### Exercise goal:
Word for word, output every line of the material below, minus pictures.

————————

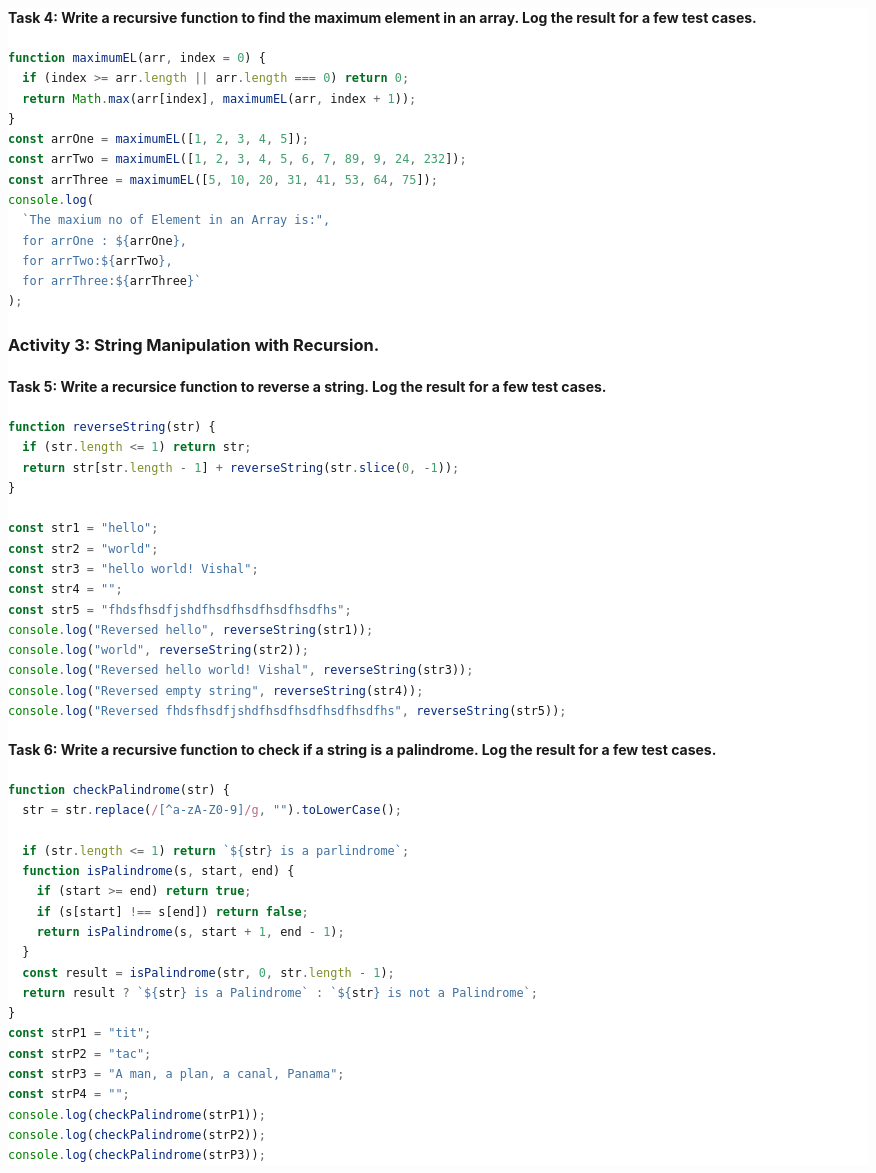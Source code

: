 #### Task 4: Write a recursive function to find the maximum element in an array. Log the result for a few test cases.

```js
function maximumEL(arr, index = 0) {
  if (index >= arr.length || arr.length === 0) return 0;
  return Math.max(arr[index], maximumEL(arr, index + 1));
}
const arrOne = maximumEL([1, 2, 3, 4, 5]);
const arrTwo = maximumEL([1, 2, 3, 4, 5, 6, 7, 89, 9, 24, 232]);
const arrThree = maximumEL([5, 10, 20, 31, 41, 53, 64, 75]);
console.log(
  `The maxium no of Element in an Array is:",
  for arrOne : ${arrOne},
  for arrTwo:${arrTwo},
  for arrThree:${arrThree}`
);
```

### Activity 3: String Manipulation with Recursion.

#### Task 5: Write a recursice function to reverse a string. Log the result for a few test cases.

```js
function reverseString(str) {
  if (str.length <= 1) return str;
  return str[str.length - 1] + reverseString(str.slice(0, -1));
}

const str1 = "hello";
const str2 = "world";
const str3 = "hello world! Vishal";
const str4 = "";
const str5 = "fhdsfhsdfjshdfhsdfhsdfhsdfhsdfhs";
console.log("Reversed hello", reverseString(str1));
console.log("world", reverseString(str2));
console.log("Reversed hello world! Vishal", reverseString(str3));
console.log("Reversed empty string", reverseString(str4));
console.log("Reversed fhdsfhsdfjshdfhsdfhsdfhsdfhsdfhs", reverseString(str5));
```

#### Task 6: Write a recursive function to check if a string is a palindrome. Log the result for a few test cases.

```js
function checkPalindrome(str) {
  str = str.replace(/[^a-zA-Z0-9]/g, "").toLowerCase();

  if (str.length <= 1) return `${str} is a parlindrome`;
  function isPalindrome(s, start, end) {
    if (start >= end) return true;
    if (s[start] !== s[end]) return false;
    return isPalindrome(s, start + 1, end - 1);
  }
  const result = isPalindrome(str, 0, str.length - 1);
  return result ? `${str} is a Palindrome` : `${str} is not a Palindrome`;
}
const strP1 = "tit";
const strP2 = "tac";
const strP3 = "A man, a plan, a canal, Panama";
const strP4 = "";
console.log(checkPalindrome(strP1));
console.log(checkPalindrome(strP2));
console.log(checkPalindrome(strP3));
```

————————

### Task output:
Source code

: #### Task 4: Write a recursive function to find the maximum element in an array. Log the result for a few test cases.

```js
function maximumEL(arr, index = 0) {
  if (index >= arr.length || arr.length === 0) return 0;
  return Math.max(arr[index], maximumEL(arr, index + 1));
}
const arrOne = maximumEL([1, 2, 3, 4, 5]);
const arrTwo = maximumEL([1, 2, 3, 4, 5, 6, 7, 89, 9, 24, 232]);
const arrThree = maximumEL([5, 10, 20, 31, 41, 53, 64, 75]);
console.log(
  `The maxium no of Element in an Array is:",
  for arrOne : ${arrOne},
  for arrTwo:${arrTwo},
  for arrThree:${arrThree}`
);
```

### Activity 3: String Manipulation with Recursion.

#### Task 5: Write a recursice function to reverse a string. Log the result for a few test cases.

```js
function reverseString(str) {
  if (str.length <= 1) return str;
  return str[str.length - 1] + reverseString(str.slice(0, -1));
}

const str1 = "hello";
const str2 = "world";
const str3 = "hello world! Vishal";
const str4 = "";
const str5 = "fhdsfhsdfjshdfhsdfhsdfhsdfhsdfhs";
console.log("Reversed hello", reverseString(str1));
console.log("world", reverseString(str2));
console.log("Reversed hello world! Vishal", reverseString(str3));
console.log("Reversed empty string", reverseString(str4));
console.log("Reversed fhdsfhsdfjshdfhsdfhsdfhsdfhsdfhs", reverseString(str5));
```

#### Task 6: Write a recursive function to check if a string is a palindrome. Log the result for a few test cases.

```js
function checkPalindrome(str) {
  str = str.replace(/[^a-zA-Z0-9]/g, "").toLowerCase();

  if (str.length <= 1) return `${str} is a parlindrome`;
  function isPalindrome(s, start, end) {
    if (start >= end) return true;
    if (s[start] !== s[end]) return false;
    return isPalindrome(s, start + 1, end - 1);
  }
  const result = isPalindrome(str, 0, str.length - 1);
  return result ? `${str} is a Palindrome` : `${str} is not a Palindrome`;
}
const strP1 = "tit";
const strP2 = "tac";
const strP3 = "A man, a plan, a canal, Panama";
const strP4 = "";
console.log(checkPalindrome(strP1));
console.log(checkPalindrome(strP2));
console.log(checkPalindrome(strP3));
```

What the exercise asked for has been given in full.